Adoption of the Cyber Security Act at the end of 2015 spurred new interest in sharing of cybersecurity threat indicators. The act encouraged companies to share cybersecurity information by offering liability protections for sharing conducted under the act.

As they expand their sharing on security information, companies are relying more on companies that create products and services to make information sharing more efficient and practical. I’m on the advisory board of one such company, TruSTAR Technology. TruSTAR makes a product that standardizes and anonymizes reports of cybersecurity incidents; the reports can then be shared with other companies in a highly controlled fashion. The control allows companies to expand their level of trust and comfort with sharing at their own pace. It’s an effective and inexpensive way for companies to share cybersecurity information, not just with other companies but with other parts of their own companies.

But turning over this data to a third party, even with anonymization in place, usually brings company lawyers to the table. In an era when Microsoft, Google, Amazon and Apple have all had high-profile court fights with law enforcement over customer data, most in-house lawyers want to know whether they are opening their data to subpoenas served on third-party suppliers, including those who facilitate information sharing.

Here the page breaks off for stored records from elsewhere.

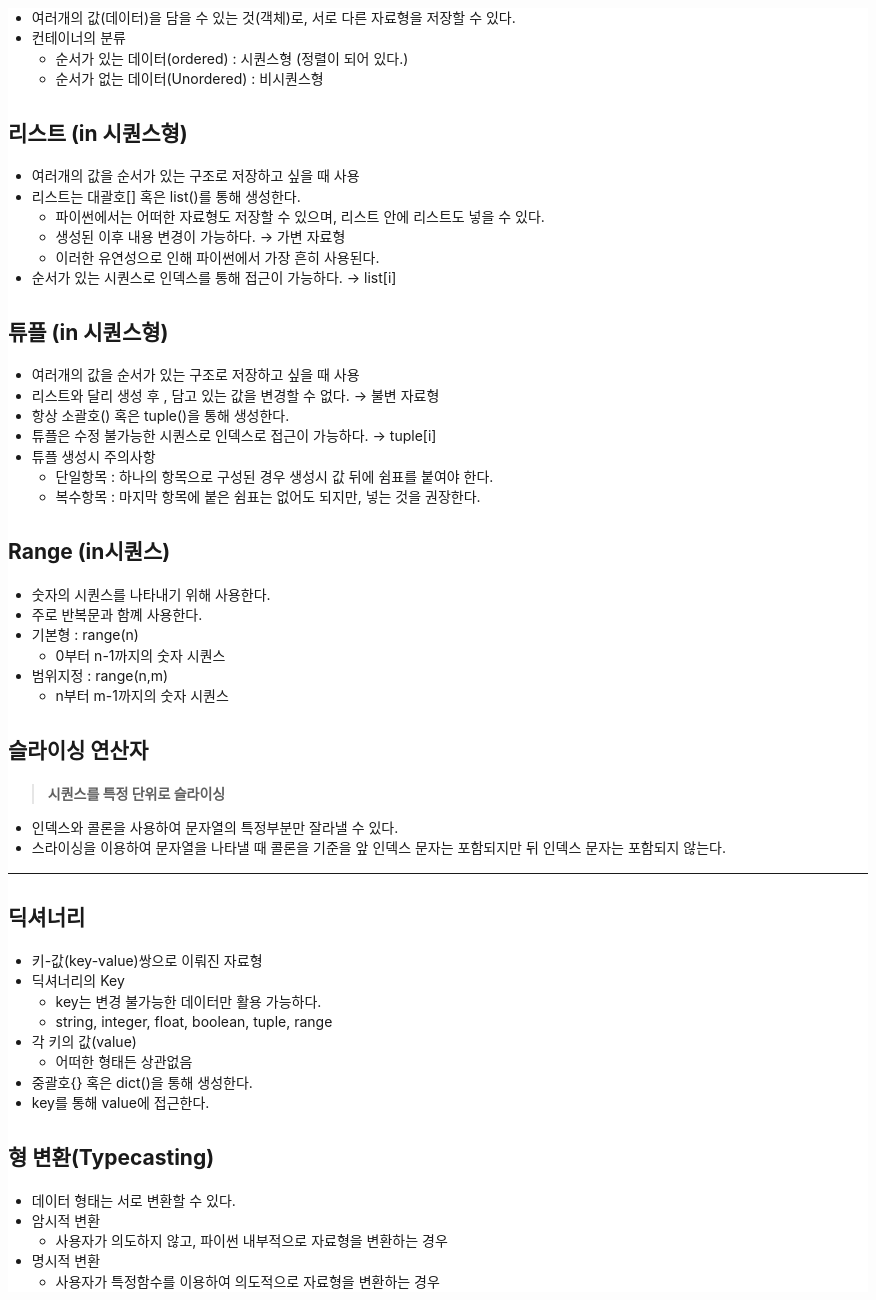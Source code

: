 - 여러개의 값(데이터)을 담을 수 있는 것(객체)로, 서로 다른 자료형을 저장할 수 있다.
- 컨테이너의 분류
    - 순서가 있는 데이터(ordered) : 시퀀스형 (정렬이 되어 있다.)
    - 순서가 없는 데이터(Unordered) : 비시퀀스형
    
    

## 리스트 (in 시퀀스형)

- 여러개의 값을 순서가 있는 구조로 저장하고 싶을 때 사용
- 리스트는 대괄호[] 혹은 list()를 통해 생성한다.
    - 파이썬에서는 어떠한 자료형도 저장할 수 있으며, 리스트 안에 리스트도 넣을 수 있다.
    - 생성된 이후 내용 변경이 가능하다. → 가변 자료형
    - 이러한 유연성으로 인해 파이썬에서 가장 흔히 사용된다.
- 순서가 있는 시퀀스로 인덱스를 통해 접근이 가능하다. → list[i]

## 튜플 (in 시퀀스형)

- 여러개의 값을 순서가 있는 구조로 저장하고 싶을 때 사용
- 리스트와 달리 생성 후 , 담고 있는 값을 변경할 수 없다. → 불변 자료형
- 항상 소괄호() 혹은 tuple()을 통해 생성한다.
- 튜플은 수정 불가능한 시퀀스로 인덱스로 접근이 가능하다. → tuple[i]
- 튜플 생성시 주의사항
    - 단일항목 : 하나의 항목으로 구성된 경우 생성시 값 뒤에 쉼표를 붙여야 한다.
    - 복수항목 : 마지막 항목에 붙은 쉼표는 없어도 되지만, 넣는 것을 권장한다.
    

## Range (in시퀀스)

- 숫자의 시퀀스를 나타내기 위해 사용한다.
- 주로 반복문과 함꼐 사용한다.
- 기본형 : range(n)
    - 0부터 n-1까지의 숫자 시퀀스
- 범위지정 : range(n,m)
    - n부터 m-1까지의 숫자 시퀀스

## 슬라이싱 연산자

> **시퀀스를 특정 단위로 슬라이싱**
> 
- 인덱스와 콜론을 사용하여 문자열의 특정부분만 잘라낼 수 있다.
- 스라이싱을 이용하여 문자열을 나타낼 때 콜론을 기준을 앞 인덱스 문자는 포함되지만 뒤 인덱스 문자는 포함되지 않는다.

---

## 딕셔너리

- 키-값(key-value)쌍으로 이뤄진 자료형
- 딕셔너리의 Key
    - key는 변경 불가능한 데이터만 활용 가능하다.
    - string, integer, float, boolean, tuple, range
- 각 키의 값(value)
    - 어떠한 형태든 상관없음
- 중괄호{} 혹은 dict()을 통해 생성한다.
- key를 통해 value에 접근한다.

## 형 변환(Typecasting)

- 데이터 형태는 서로 변환할 수 있다.
- 암시적 변환
    - 사용자가 의도하지 않고, 파이썬 내부적으로 자료형을 변환하는 경우
- 명시적 변환
    - 사용자가 특정함수를 이용하여 의도적으로 자료형을 변환하는 경우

It’s a legitimate concern, but the risk can be greatly reduced by careful planning. First, most third-party data processors recognize that the data they handle is not theirs. It remains the property of their customer. It is almost always better for everyone if law enforcement or civil litigants serve their discovery requests on the party that owns the data. Only the owner knows the context and meaning of the material. Only the owner can search it efficiently and at least cost. Only the owner knows which material is privileged and should not be produced.

These are not just practical arguments for dealing with the law enforcement agency that serves the subpoena. They are legal defenses that can be raised by the third-party service provider that receives the subpoena. Third parties are often in a better position to resist subpoenas than litigants or the subjects of investigation, because the third parties are strangers to the dispute. So a subpoena served on them is akin to a draft notice, calling on the third party to perform free labor for a government agency. The government can do that, but the draftee is entitled to argue in court that the government is imposing an “undue burden.” That’s a particularly appealing argument when the government can get the same data from the party that owns it and is already under investigation. The fact that the third party would have to do more work than the owner to produce the same data is part of the burden-weighing exercise the court will conduct in a fight over a third-party subpoena.

To make sure its data service companies raise these arguments, a customer does need to negotiate a promise that they will notify their customer and resist such a subpoena in court — usually at the customer’s expense, since it’s the customer’s fight in the end. Such clauses are increasingly common in contracts for the handling of sensitive data.

One complication is the possibility that some law enforcement subpoenas will come with “gag” orders prohibiting the recipient from notifying its customer that an investigation is under way. This risk is often more theoretical than real. Gag orders are typically used to collect evidence without alerting the suspect that he is under surveillance. That makes sense with individual or even organized crime suspects. It makes less sense in the context of corporations of the sort that purchase data services. Rarely if ever will a corporation be so steeped in criminal intent that its security officers and data clerks cannot be trusted to comply with a subpoena, including any limits on informing the targets of the investigation.

Theoretical though the scenario may be, it does come up during contract talks. And it can be addressed there. For example, the service provider can promise that it will resist not only the subpoena but also the gag order in court. Gag orders are routinely challenged these days by Silicon Valley firms defending their customers, and a body of law restricting such orders is growing up. Any service provider can promise its customer by contract that it will take advantage of that body of law to resist a gag order.

Given how seldom third parties receive such subpoenas, let alone subpoenas with gag orders, it may not make sense to spend a lot of time negotiating over this contingency, but it’s not too hard to find a provision that is fair to both sides. For example, in return for promising to fight a gag order, the third party might ask for an assurance that, once it can notify its customer, it can also expect the customer to pay the costs incurred in defending its customer’s rights.

Another fact pattern that can arise concerns cybersecurity information that has been gathered under the lawyer-client and attorney work-product privilege. Sometimes the company that collected it needs a third party to assist in sharing the information efficiently. That can be done without waiving the privilege, just as an in-house counsel can use a contract secretary to type his memos without waiving their privilege. Services that are provided to lawyers to assist them in advising their clients can be performed under the privilege, as long as the parties to the service agreement take care to meet the requirements of privilege. If the privilege is properly maintained, information maintained by a third party for company lawyers is as well protected as information stored in the files behind their desk.

In short, while corporate lawyers are right to ask tough questions about the new breed of information sharing service providers, there are often good answers to those questions.